──────── DATA FOR THIS EXERCISE ────────
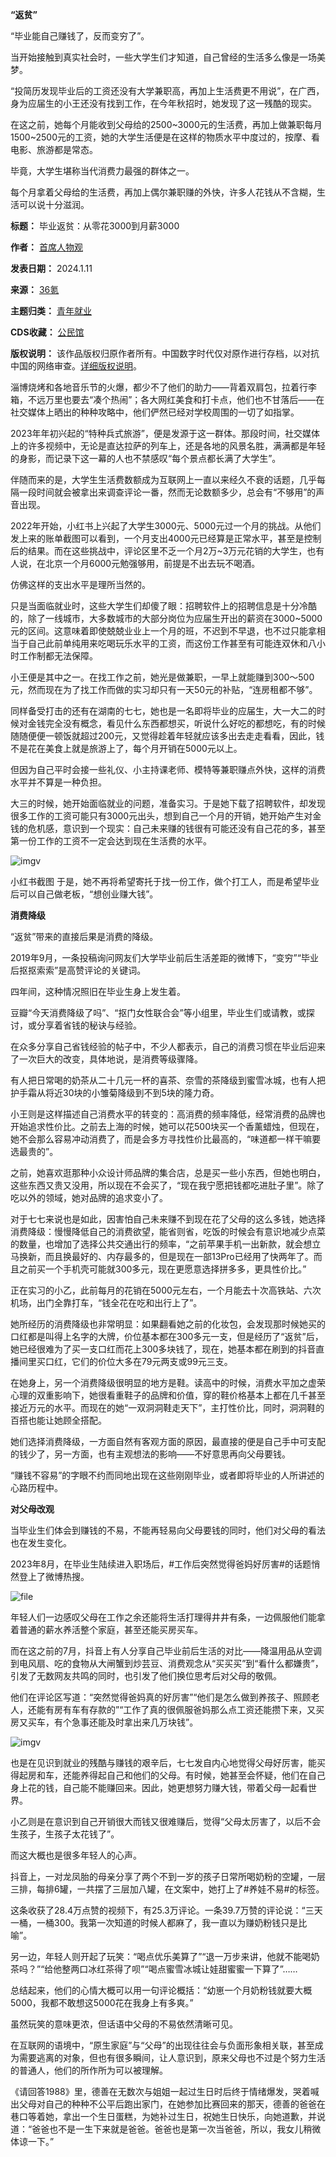 **“返贫”** 


“毕业能自己赚钱了，反而变穷了”。


当开始接触到真实社会时，一些大学生们才知道，自己曾经的生活多么像是一场美梦。


“投简历发现毕业后的工资还没有大学兼职高，再加上生活费更不用说”，在广西，身为应届生的小王还没有找到工作，在今年秋招时，她发现了这一残酷的现实。


在这之前，她每个月能收到父母给的2500~3000元的生活费，再加上做兼职每月1500~2500元的工资，她的大学生活便是在这样的物质水平中度过的，按摩、看电影、旅游都是常态。


毕竟，大学生堪称当代消费力最强的群体之一。


每个月拿着父母给的生活费，再加上偶尔兼职赚的外快，许多人花钱从不含糊，生活可以说十分滋润。




**标题：** 毕业返贫：从零花3000到月薪3000  

**作者：** [首席人物观](https://chinadigitaltimes.net/space/首席人物观)  

**发表日期：** 2024.1.11  

**来源：** [36氪](https://m.36kr.com/p/2598688541277061)  

**主题归类：** [青年就业](https://chinadigitaltimes.net/space/青年就业)  

**CDS收藏：** [公民馆](https://chinadigitaltimes.net/space/%E5%85%AC%E6%B0%91%E9%A6%86)  

**版权说明：** 该作品版权归原作者所有。中国数字时代仅对原作进行存档，以对抗中国的网络审查。[详细版权说明](https://chinadigitaltimes.net/chinese/copyright)。


淄博烧烤和各地音乐节的火爆，都少不了他们的助力——背着双肩包，拉着行李箱，不远万里也要去“凑个热闹”；各大网红美食和打卡点，他们也不甘落后——在社交媒体上晒出的种种攻略中，他们俨然已经对学校周围的一切了如指掌。


2023年年初兴起的“特种兵式旅游”，便是发源于这一群体。那段时间，社交媒体上的许多视频中，无论是直达拉萨的列车上，还是各地的风景名胜，满满都是年轻的身影，而记录下这一幕的人也不禁感叹“每个景点都长满了大学生”。


伴随而来的是，大学生生活费数额成为互联网上一直以来经久不衰的话题，几乎每隔一段时间就会被拿出来调查评论一番，然而无论数额多少，总会有“不够用”的声音出现。


2022年开始，小红书上兴起了大学生3000元、5000元过一个月的挑战。从他们发上来的账单截图可以看到，一个月支出4000元已经算是正常水平，甚至是控制后的结果。而在这些挑战中，评论区里不乏一个月2万~3万元花销的大学生，也有人说，在北京一个月6000元勉强够用，前提是不出去玩不喝酒。


仿佛这样的支出水平是理所当然的。


只是当面临就业时，这些大学生们却傻了眼：招聘软件上的招聘信息是十分冷酷的，除了一线城市，大多数城市的大部分岗位为应届生开出的薪资在3000~5000元的区间。这意味着即使兢兢业业上一个月的班，不迟到不早退，也不过只能拿相当于自己此前单纯用来吃喝玩乐水平的工资，而这份工作甚至有可能连双休和八小时工作制都无法保障。


小王便是其中之一。在找工作之前，她光是做兼职，一早上就能赚到300～500元，然而现在为了找工作而做的实习却只有一天50元的补贴，“连房租都不够”。


同样备受打击的还有在湖南的七七，她也是一名即将毕业的应届生，大一大二的时候对金钱完全没有概念，看见什么东西都想买，听说什么好吃的都想吃，有的时候随随便便一顿饭就超过200元，又觉得趁着年轻就应该多出去走走看看，因此，钱不是花在美食上就是旅游上了，每个月开销在5000元以上。


但因为自己平时会接一些礼仪、小主持课老师、模特等兼职赚点外快，这样的消费水平并不算是一种负担。


大三的时候，她开始面临就业的问题，准备实习。于是她下载了招聘软件，却发现很多工作的工资可能只有3000元出头，想到自己一个月的开销，她开始产生对金钱的危机感，意识到一个现实：自己未来赚的钱很有可能还没有自己花的多，甚至第一份工作的工资不一定会达到现在生活费的水平。


![imgv](https://chinadigitaltimes.net/chinese/files/2024/01/post-704029-659fd60d5a96d.)  

小红书截图
于是，她不再将希望寄托于找一份工作，做个打工人，而是希望毕业后可以自己做老板，“想创业赚大钱”。


**消费降级** 


“返贫”带来的直接后果是消费的降级。


2019年9月，一条投稿询问网友们大学毕业前后生活差距的微博下，“变穷”“毕业后抠抠索索”是高赞评论的关键词。


四年间，这种情况照旧在毕业生身上发生着。


豆瓣“今天消费降级了吗”、“抠门女性联合会”等小组里，毕业生们或请教，或探讨，或分享着省钱的秘诀与经验。


在众多分享自己省钱经验的帖子中，不少人都表示，自己的消费习惯在毕业后迎来了一次巨大的改变，具体地说，是消费等级骤降。


有人把日常喝的奶茶从二十几元一杯的喜茶、奈雪的茶降级到蜜雪冰城，也有人把护手霜从将近30块的小雏菊降级到不到5块的隆力奇。


小王则是这样描述自己消费水平的转变的：高消费的频率降低，经常消费的品牌也开始追求性价比。之前去上海的时候，她可以花500块买一个香薰蜡烛，但现在，她不会那么容易冲动消费了，而是会多方寻找性价比最高的，“味道都一样干嘛要选最贵的”。


之前，她喜欢逛那种小众设计师品牌的集合店，总是买一些小东西，但她也明白，这些东西又贵又没用，所以现在不会买了，“现在我宁愿把钱都吃进肚子里”。除了吃以外的领域，她对品牌的追求变小了。


对于七七来说也是如此，因害怕自己未来赚不到现在花了父母的这么多钱，她选择消费降级：慢慢降低自己的消费欲望，能省则省，吃饭的时候会有意识地减少点菜的数量，也增加了选择公共交通出行的频率，“之前苹果手机一出新款，就会想立马换新，而且换最好的、内存最多的，但是现在一部13Pro已经用了快两年了。而且之前买一个手机壳可能就300多元，现在更愿意选择拼多多，更具性价比。”


正在实习的小乙，此前每月的花销在5000元左右，一个月能去十次高铁站、六次机场，出门全靠打车，“钱全花在吃和出行上了”。


她所经历的消费降级也非常明显：如果翻看她之前的化妆包，会发现那时候她买的口红都是叫得上名字的大牌，价位基本都在300多元一支，但是经历了“返贫”后，她已经很难为了买一支口红而花上300多块钱了，现在，她基本都在刷到的抖音直播间里买口红，它们的价位大多在79元两支或99元三支。


在她身上，另一个消费降级很明显的地方是鞋。读高中的时候，消费水平加之虚荣心理的双重影响下，她很看重鞋子的品牌和价值，穿的鞋价格基本上都在几千甚至接近万元的水平。而现在的她“一双洞洞鞋走天下”，主打性价比，同时，洞洞鞋的百搭也能让她顾全搭配。


她们选择消费降级，一方面自然有客观方面的原因，最直接的便是自己手中可支配的钱少了，另一方面，也有主观想法的影响——不好意思再向父母要钱。


“赚钱不容易”的字眼不约而同地出现在这些刚刚毕业，或者即将毕业的人所讲述的心路历程中。


**对父母改观** 


当毕业生们体会到赚钱的不易，不能再轻易向父母要钱的同时，他们对父母的看法也在发生变化。


2023年8月，在毕业生陆续进入职场后，#工作后突然觉得爸妈好厉害#的话题悄然登上了微博热搜。


![file](https://chinadigitaltimes.net/chinese/files/2024/01/image-1704986029009.png)


年轻人们一边感叹父母在工作之余还能将生活打理得井井有条，一边佩服他们能拿着普通的薪水养活整个家庭，甚至还能买房买车。


而在这之前的7月，抖音上有人分享自己毕业前后生活的对比——降温用品从空调到电风扇、吃的食物从大闸蟹到炒芸豆、消费观念从“买买买”到“看什么都嫌贵”，引发了无数网友共鸣的同时，也引发了他们换位思考后对父母的敬佩。


他们在评论区写道：“突然觉得爸妈真的好厉害”“他们是怎么做到养孩子、照顾老人，还能有房有车有存款的”“工作了真的很佩服爸妈那么点工资还能攒下来，又买房又买车，有个急事还能及时拿出来几万块钱”。


![imgv](https://chinadigitaltimes.net/chinese/files/2024/01/post-704029-659fd60e9d493.)


也是在见识到就业的残酷与赚钱的艰辛后，七七发自内心地觉得父母好厉害，能买得起房和车，还能养得起自己和他们的父母。有时候，她甚至会怀疑，他们在自己身上花的钱，自己能不能赚回来。因此，她更想努力赚大钱，带着父母一起看世界。


小乙则是在意识到自己开销很大而钱又很难赚后，觉得“父母太厉害了，以后不会生孩子，生孩子太花钱了”。


而这大概也是很多年轻人的心声。


抖音上，一对龙凤胎的母亲分享了两个不到一岁的孩子日常所喝奶粉的空罐，一层三排，每排6罐，一共摆了三层加八罐，在文案中，她打上了#养娃不易#的标签。


这条收获了28.4万点赞的视频下，有25.3万评论。一条39.7万赞的评论说：“三天一桶，一桶300。我第一次知道的时候人都麻了，我一直以为赚奶粉钱只是比喻”。


另一边，年轻人则开起了玩笑：“喝点优乐美算了”“退一万步来讲，他就不能喝奶茶吗？”“给他整两口冰红茶得了呗”“喝点蜜雪冰城让娃甜蜜蜜一下算了”……


总结起来，他们的心情大概可以用一句评论概括：“幼崽一个月奶粉钱就要大概5000，我都不敢想这5000花在我身上有多爽。”


虽然玩笑的意味更浓，但话语中父母的不易依然清晰可见。


在互联网的语境中，“原生家庭”与“父母”的出现往往会与负面形象相关联，甚至成为需要逃离的对象，但也有很多瞬间，让人意识到，原来父母也不过是个努力生活的普通人，他们的所作所为可以被理解。


《请回答1988》里，德善在无数次与姐姐一起过生日时后终于情绪爆发，哭着喊出父母对自己的种种不公平后跑出家门，在她参加比赛回来的那天，德善的爸爸在巷口等着她，拿出一个生日蛋糕，为她补过生日，祝她生日快乐，向她道歉，并说道：“爸爸也不是一生下来就是爸爸。爸爸也是第一次当爸爸，所以，我女儿稍微体谅一下。”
────────
Nothing but the lines from the one containing "抖音上，一对龙凤胎的母亲分享" to the end of the entries belongs in the answer, and each must match exactly.

抖音上，一对龙凤胎的母亲分享了两个不到一岁的孩子日常所喝奶粉的空罐，一层三排，每排6罐，一共摆了三层加八罐，在文案中，她打上了#养娃不易#的标签。


这条收获了28.4万点赞的视频下，有25.3万评论。一条39.7万赞的评论说：“三天一桶，一桶300。我第一次知道的时候人都麻了，我一直以为赚奶粉钱只是比喻”。


另一边，年轻人则开起了玩笑：“喝点优乐美算了”“退一万步来讲，他就不能喝奶茶吗？”“给他整两口冰红茶得了呗”“喝点蜜雪冰城让娃甜蜜蜜一下算了”……


总结起来，他们的心情大概可以用一句评论概括：“幼崽一个月奶粉钱就要大概5000，我都不敢想这5000花在我身上有多爽。”


虽然玩笑的意味更浓，但话语中父母的不易依然清晰可见。


在互联网的语境中，“原生家庭”与“父母”的出现往往会与负面形象相关联，甚至成为需要逃离的对象，但也有很多瞬间，让人意识到，原来父母也不过是个努力生活的普通人，他们的所作所为可以被理解。


《请回答1988》里，德善在无数次与姐姐一起过生日时后终于情绪爆发，哭着喊出父母对自己的种种不公平后跑出家门，在她参加比赛回来的那天，德善的爸爸在巷口等着她，拿出一个生日蛋糕，为她补过生日，祝她生日快乐，向她道歉，并说道：“爸爸也不是一生下来就是爸爸。爸爸也是第一次当爸爸，所以，我女儿稍微体谅一下。”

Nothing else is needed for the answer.